##### EXERCISE INPUT

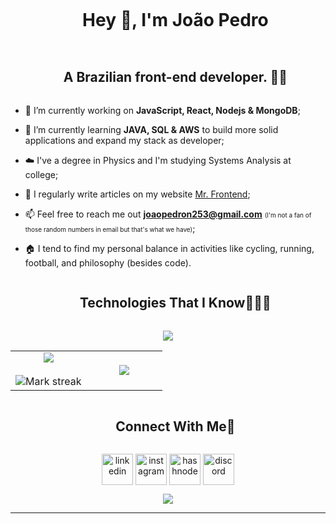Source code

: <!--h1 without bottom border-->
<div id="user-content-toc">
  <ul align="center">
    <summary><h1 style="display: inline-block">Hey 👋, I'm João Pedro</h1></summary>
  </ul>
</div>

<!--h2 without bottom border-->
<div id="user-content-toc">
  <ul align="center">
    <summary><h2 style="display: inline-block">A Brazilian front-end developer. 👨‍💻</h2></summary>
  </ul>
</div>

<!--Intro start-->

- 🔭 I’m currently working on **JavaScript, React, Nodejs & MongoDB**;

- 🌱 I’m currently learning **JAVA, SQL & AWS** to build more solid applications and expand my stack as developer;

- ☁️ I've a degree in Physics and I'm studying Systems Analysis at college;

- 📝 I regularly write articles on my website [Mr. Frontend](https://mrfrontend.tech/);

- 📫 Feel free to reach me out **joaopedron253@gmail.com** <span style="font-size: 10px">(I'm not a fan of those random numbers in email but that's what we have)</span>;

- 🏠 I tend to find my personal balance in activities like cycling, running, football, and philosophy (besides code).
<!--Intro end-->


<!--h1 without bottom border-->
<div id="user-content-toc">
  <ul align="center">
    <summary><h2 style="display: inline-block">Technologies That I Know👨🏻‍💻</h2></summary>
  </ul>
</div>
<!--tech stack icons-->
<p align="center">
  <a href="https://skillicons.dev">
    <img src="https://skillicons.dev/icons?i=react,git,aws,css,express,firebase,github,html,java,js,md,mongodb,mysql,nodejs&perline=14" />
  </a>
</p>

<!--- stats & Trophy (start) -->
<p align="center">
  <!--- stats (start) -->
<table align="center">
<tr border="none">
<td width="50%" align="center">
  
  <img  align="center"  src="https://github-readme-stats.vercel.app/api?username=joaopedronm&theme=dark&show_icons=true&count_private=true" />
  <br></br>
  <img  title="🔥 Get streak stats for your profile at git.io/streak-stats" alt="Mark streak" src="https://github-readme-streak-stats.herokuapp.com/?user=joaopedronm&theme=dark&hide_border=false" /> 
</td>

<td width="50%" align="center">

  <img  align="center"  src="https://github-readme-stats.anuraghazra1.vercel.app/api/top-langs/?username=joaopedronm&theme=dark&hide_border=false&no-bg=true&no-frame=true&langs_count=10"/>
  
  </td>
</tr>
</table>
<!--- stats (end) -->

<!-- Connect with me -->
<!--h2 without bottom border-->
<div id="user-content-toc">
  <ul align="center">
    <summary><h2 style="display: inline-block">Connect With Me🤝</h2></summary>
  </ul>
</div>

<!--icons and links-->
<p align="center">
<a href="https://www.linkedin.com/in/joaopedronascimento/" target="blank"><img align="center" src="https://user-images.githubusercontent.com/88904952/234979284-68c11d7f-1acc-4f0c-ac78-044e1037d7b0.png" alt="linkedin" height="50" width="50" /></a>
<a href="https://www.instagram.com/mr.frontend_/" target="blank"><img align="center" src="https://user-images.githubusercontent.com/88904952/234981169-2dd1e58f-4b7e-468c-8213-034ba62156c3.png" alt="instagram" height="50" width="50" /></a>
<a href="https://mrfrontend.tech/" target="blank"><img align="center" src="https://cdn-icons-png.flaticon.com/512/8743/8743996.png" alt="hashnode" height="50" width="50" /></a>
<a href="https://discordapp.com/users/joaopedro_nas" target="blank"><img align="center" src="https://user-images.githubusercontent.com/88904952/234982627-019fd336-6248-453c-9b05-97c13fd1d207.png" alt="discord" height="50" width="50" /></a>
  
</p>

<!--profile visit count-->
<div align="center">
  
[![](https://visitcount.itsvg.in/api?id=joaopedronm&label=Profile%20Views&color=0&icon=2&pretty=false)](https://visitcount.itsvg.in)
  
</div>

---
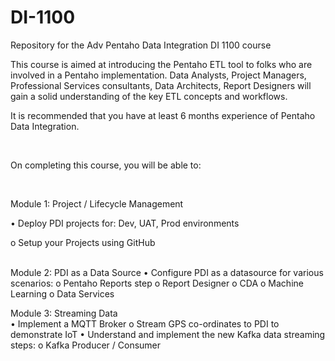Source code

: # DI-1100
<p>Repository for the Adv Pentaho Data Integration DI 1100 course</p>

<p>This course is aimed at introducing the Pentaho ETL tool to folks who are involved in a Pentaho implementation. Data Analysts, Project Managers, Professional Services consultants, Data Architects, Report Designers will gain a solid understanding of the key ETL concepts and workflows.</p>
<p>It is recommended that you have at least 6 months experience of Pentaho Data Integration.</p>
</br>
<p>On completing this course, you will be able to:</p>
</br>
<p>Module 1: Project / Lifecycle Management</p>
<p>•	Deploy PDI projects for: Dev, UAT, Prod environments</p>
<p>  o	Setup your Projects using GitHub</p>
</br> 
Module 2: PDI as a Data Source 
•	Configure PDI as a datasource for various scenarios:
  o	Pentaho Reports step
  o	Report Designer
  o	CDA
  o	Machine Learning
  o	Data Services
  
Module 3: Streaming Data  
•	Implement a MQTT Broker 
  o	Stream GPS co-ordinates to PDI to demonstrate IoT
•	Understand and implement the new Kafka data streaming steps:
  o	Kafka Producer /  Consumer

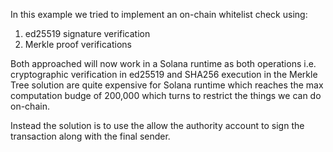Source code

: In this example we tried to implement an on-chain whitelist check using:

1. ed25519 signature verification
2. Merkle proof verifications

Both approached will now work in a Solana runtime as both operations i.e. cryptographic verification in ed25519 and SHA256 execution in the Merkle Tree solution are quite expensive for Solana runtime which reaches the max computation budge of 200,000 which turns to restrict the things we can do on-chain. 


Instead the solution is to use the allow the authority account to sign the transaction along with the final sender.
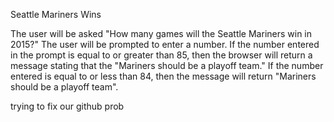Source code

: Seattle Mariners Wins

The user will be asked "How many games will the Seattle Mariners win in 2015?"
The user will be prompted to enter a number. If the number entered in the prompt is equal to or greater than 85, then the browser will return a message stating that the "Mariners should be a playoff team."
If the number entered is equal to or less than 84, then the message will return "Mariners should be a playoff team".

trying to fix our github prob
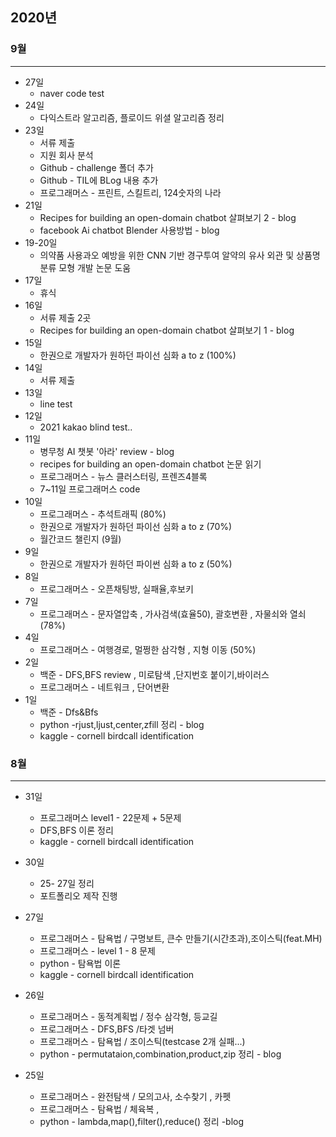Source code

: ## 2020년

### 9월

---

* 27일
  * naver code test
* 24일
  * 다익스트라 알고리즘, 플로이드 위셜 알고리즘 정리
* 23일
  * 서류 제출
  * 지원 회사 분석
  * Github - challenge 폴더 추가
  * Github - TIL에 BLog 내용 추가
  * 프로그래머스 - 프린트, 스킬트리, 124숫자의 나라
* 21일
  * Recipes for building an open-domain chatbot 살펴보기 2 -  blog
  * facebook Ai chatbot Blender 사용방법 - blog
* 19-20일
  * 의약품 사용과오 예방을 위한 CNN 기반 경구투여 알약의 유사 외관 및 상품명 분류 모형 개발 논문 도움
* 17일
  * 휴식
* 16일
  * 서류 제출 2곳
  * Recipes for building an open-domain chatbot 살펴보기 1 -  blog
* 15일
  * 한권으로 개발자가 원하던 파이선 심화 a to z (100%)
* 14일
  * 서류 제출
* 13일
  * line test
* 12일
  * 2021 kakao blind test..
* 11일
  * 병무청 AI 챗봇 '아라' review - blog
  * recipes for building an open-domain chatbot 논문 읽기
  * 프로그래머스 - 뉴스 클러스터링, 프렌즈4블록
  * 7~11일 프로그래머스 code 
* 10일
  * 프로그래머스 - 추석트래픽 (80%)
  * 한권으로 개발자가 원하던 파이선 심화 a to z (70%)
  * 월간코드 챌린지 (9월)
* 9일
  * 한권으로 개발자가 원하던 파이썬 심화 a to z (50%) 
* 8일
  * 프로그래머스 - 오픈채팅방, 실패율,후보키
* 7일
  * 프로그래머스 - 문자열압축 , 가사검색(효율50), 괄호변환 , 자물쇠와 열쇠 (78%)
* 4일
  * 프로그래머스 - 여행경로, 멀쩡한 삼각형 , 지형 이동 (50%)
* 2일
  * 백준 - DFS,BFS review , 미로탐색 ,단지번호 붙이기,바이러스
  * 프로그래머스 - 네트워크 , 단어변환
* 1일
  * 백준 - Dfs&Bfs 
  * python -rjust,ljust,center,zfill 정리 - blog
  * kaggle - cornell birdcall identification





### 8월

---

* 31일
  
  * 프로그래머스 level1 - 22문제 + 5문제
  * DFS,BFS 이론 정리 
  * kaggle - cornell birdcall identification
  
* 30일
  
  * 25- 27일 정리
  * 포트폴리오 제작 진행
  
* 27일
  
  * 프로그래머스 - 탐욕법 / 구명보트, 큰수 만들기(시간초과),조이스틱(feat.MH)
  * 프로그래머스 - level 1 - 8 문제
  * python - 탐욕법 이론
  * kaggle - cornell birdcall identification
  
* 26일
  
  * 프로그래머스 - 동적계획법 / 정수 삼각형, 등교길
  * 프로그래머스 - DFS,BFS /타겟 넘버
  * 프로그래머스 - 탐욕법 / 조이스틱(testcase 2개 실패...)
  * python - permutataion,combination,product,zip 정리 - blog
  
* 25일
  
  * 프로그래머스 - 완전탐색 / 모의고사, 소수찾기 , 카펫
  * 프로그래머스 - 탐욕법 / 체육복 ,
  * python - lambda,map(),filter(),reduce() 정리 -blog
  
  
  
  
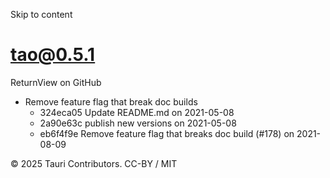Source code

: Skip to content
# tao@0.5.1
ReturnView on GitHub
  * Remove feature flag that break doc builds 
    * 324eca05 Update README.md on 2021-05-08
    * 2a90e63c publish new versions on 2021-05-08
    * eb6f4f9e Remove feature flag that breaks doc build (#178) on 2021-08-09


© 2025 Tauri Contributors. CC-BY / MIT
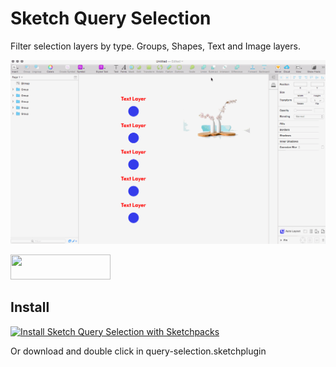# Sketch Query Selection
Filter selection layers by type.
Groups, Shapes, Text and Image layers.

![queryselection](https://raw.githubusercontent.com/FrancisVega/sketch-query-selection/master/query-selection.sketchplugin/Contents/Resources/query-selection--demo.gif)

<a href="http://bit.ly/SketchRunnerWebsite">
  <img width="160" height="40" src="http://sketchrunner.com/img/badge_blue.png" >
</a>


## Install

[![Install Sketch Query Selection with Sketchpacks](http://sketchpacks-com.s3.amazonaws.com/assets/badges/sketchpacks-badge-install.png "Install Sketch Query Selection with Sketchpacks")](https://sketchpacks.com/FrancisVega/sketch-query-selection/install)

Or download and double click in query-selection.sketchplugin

##########

Every line from the one with "level 1 - 8 문제" through the one with "ReturnView on GitHub" is to be reproduced exactly as written above, and the pictures are to be dropped.

**SOLUTION:**
  * 프로그래머스 - level 1 - 8 문제
  * python - 탐욕법 이론
  * kaggle - cornell birdcall identification
  
* 26일
  
  * 프로그래머스 - 동적계획법 / 정수 삼각형, 등교길
  * 프로그래머스 - DFS,BFS /타겟 넘버
  * 프로그래머스 - 탐욕법 / 조이스틱(testcase 2개 실패...)
  * python - permutataion,combination,product,zip 정리 - blog
  
* 25일
  
  * 프로그래머스 - 완전탐색 / 모의고사, 소수찾기 , 카펫
  * 프로그래머스 - 탐욕법 / 체육복 ,
  * python - lambda,map(),filter(),reduce() 정리 -blog
  
  
  
  
Source code

: Skip to content
# tao@0.5.1
ReturnView on GitHub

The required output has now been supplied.